Celso Lungaretti (*)

"Não há por que mentir ou esconder
a dor que foi maior do que é capaz meu coração"
("Pequeno Concerto Que Virou Canção")


Foi um banho de água fria, um anticlímax, o Dossiê Globo News que marcou o reencontro dos telespectadores brasileiros com Geraldo Vandré, aos 75 anos de idade e 37 depois do última e deprimente aparição.

De positiva há a intenção manifestada por ele de retomar as atividades musicais, nem que seja gravando composições em espanhol, num país latino-americano qualquer.

E sua intenção de enveredar por poemas sinfônicos não é  tão despropositada como possa ter parecido para os que ignoram ser ele autor de uma missa apresentada em conventos dominicanos, Paixão Segundo Cristino.

Mas, não foi desta vez que a pergunta do repórter Geneton Moraes Neto – e de todos nós – teve verdadeira resposta: o que aconteceu, afinal, com Geraldo Vandré?

Só nos resta torcer para que o jornalista Vitor Nuzzi, na biografia que logo lançará do cantor e compositor paraibano, consiga desvendar o enigma.

Em primeiro lugar: Vandré foi torturado antes de partir para o exílio?

Há ex-preso político que garante tê-lo visto desmaiado numa sala de tortura. Mas, naquelas circunstâncias tão dramáticas, podia-se tomar uma pessoa por outra, ou confundir imaginação e realidade.

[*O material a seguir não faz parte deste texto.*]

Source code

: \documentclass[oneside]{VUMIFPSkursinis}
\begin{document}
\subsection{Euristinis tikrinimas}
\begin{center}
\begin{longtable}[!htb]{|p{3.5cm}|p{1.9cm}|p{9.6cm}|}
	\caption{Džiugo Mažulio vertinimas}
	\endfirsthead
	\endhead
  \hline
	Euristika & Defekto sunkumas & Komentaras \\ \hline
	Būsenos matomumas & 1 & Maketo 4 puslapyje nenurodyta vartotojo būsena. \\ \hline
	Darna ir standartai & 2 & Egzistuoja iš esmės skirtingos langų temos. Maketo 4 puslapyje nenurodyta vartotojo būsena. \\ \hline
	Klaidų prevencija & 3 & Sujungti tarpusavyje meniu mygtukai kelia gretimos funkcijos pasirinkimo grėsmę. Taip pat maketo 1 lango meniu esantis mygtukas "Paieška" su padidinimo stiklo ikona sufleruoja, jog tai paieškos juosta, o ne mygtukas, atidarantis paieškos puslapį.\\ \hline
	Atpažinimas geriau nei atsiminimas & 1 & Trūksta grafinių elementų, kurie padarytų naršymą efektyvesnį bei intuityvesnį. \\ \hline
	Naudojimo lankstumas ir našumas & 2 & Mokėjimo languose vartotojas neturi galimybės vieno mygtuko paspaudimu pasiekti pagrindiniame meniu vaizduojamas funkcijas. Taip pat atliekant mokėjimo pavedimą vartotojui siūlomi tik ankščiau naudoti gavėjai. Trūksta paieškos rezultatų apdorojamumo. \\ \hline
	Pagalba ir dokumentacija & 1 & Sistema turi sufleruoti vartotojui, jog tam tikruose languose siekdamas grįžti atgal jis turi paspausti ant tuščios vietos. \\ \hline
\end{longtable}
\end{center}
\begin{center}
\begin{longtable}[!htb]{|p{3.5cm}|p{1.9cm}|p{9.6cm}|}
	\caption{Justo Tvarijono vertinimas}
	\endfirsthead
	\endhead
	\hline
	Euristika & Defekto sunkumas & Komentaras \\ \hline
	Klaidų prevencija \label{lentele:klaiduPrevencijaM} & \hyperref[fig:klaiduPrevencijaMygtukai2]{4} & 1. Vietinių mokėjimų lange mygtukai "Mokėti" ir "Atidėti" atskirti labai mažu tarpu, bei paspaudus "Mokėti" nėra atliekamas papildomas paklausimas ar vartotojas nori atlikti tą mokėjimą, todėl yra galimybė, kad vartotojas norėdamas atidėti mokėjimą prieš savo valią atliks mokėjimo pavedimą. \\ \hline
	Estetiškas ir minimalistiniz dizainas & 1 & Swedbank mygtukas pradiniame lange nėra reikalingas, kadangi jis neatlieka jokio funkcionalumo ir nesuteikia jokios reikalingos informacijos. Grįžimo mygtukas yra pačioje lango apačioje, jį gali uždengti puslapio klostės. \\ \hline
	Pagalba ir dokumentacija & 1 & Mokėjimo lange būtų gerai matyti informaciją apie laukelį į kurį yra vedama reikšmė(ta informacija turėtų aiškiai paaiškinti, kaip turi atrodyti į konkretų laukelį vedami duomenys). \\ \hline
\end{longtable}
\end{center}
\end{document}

Quando eu estava preso na PE da Vila Militar, ouvi de cabos e sargentos relatos terríveis sobre as humilhações e indignidades a que submeteram Caetano Veloso e Gilberto Gil. Orgulhavam-se de haver colocado “no seu lugar” aquelas “bichas choronas”...

Mas, as torturas brutais não eram decididas por cabos da guarda e carcereiros entediados, e sim pelos oficiais, que as reservavam para os casos em que havia informações a serem arrancadas.

Então, Vandré só haverá sido massacrado se os ressentimentos contra ele, de tão exacerbados, tiverem feito com que recebesse tratamento diferente do habitual.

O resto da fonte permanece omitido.